Organisations may need legal advice about whether there are direct conflicts, or merely inconsistencies, between BEAR and other regimes. Although APRA may exempt an ADI or AP from a BEAR obligation, if it would contravene a foreign law, APRA’s current position is that it will look to discuss the circumstances of each entity, and be apprised of the specific examples of conflict, to test whether there is a direct contravention of overseas laws by meeting BEAR obligations.


5. Uncertainty in the legislation

Some wording in the legislation is ambiguous, and appears to conflict with the Explanatory Memorandum, no doubt in part due to the Government’s short consultation and somewhat rapid passage of the law. In addition, late amendments seem to create some uncertainty as to the start date of certain remuneration deferral requirements for small and medium ADIs.

There continues to be uncertainty about the meaning of terms such as “prudential standing” and “prudential reputation”, for which some guidance from APRA may be useful.

APRA has, at this stage, taken the view that, unless it sees a clear requirement to, it will not introduce any additional specified responsibilities, or exercise any of its other class order or similar powers.

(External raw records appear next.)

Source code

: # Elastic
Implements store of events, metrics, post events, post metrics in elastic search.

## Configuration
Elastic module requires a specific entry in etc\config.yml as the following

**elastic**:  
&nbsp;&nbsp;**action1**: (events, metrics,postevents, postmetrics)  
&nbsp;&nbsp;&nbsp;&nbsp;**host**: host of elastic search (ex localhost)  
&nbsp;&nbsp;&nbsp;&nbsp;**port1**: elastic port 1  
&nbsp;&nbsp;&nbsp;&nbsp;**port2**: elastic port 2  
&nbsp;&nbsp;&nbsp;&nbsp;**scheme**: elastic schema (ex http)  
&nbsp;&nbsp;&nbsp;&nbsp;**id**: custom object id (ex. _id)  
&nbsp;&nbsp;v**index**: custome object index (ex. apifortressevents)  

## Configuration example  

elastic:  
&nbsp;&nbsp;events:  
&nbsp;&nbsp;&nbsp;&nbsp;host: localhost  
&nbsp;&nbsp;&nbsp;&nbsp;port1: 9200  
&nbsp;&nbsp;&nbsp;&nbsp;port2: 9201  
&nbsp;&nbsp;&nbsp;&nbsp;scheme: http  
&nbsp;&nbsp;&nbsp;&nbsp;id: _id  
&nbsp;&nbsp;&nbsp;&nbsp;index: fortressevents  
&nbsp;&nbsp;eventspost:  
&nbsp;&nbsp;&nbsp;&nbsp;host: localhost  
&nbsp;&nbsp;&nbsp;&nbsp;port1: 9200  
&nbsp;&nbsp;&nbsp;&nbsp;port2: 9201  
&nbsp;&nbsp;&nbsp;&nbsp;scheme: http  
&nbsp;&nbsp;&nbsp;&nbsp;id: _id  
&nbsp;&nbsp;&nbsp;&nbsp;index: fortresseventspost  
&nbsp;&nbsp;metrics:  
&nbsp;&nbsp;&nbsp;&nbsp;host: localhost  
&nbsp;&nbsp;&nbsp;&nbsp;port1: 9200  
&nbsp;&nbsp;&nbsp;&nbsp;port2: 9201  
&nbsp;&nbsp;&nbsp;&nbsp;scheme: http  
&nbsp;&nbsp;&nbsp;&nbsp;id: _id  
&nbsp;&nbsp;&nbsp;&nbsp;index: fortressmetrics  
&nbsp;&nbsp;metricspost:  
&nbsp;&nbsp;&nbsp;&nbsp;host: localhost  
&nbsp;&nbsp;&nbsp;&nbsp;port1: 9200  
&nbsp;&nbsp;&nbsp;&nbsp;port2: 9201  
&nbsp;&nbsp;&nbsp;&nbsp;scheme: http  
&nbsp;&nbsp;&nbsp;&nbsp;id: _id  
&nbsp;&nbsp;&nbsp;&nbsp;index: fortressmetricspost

In the near term, APRA is not planning to release any additional guidance or update Prudential Standards for BEAR, but plans to review these for consistency with BEAR after 1 July 2018.


6. Remuneration arrangements

Firms have been considering current remuneration arrangements, assessing whether they meet BEAR obligations, and if they don’t, making relevant changes. APRA’s chairman has recently stated that Directors should consider the period over which a significant issue could play out, and consider whether a four-year deferral of variable remuneration is enough. If Boards determine a longer period is needed, APRA’s expectation seems to be that Boards will adopt that.  


7. Governance structures

Compliance with BEAR will be underpinned by clear, logical and effective governance structures. Both the ADI and APs need to meet accountability obligations, and good governance helps to deliver this, as well as to support it with evidence of effective decision-making. 

Reviewing delegations and policies will also be important, to ensure that delegates understand what has been delegated to them, and that the AP can appropriately oversee their performance of those delegated functions.


Ultimately, BEAR should not be viewed as simply a compliance or a human resource exercise.  The regime may initially require a change to some systems, controls, and administrative tasks, but BEAR is intended to drive better governance, decision-making, and clearer accountabilities. 

Firms should use this as an opportunity to take a fresh look at how they operate their business, and potentially streamline and resolve longstanding governance shortcomings, and use BEAR to drive cultural change in the organisation.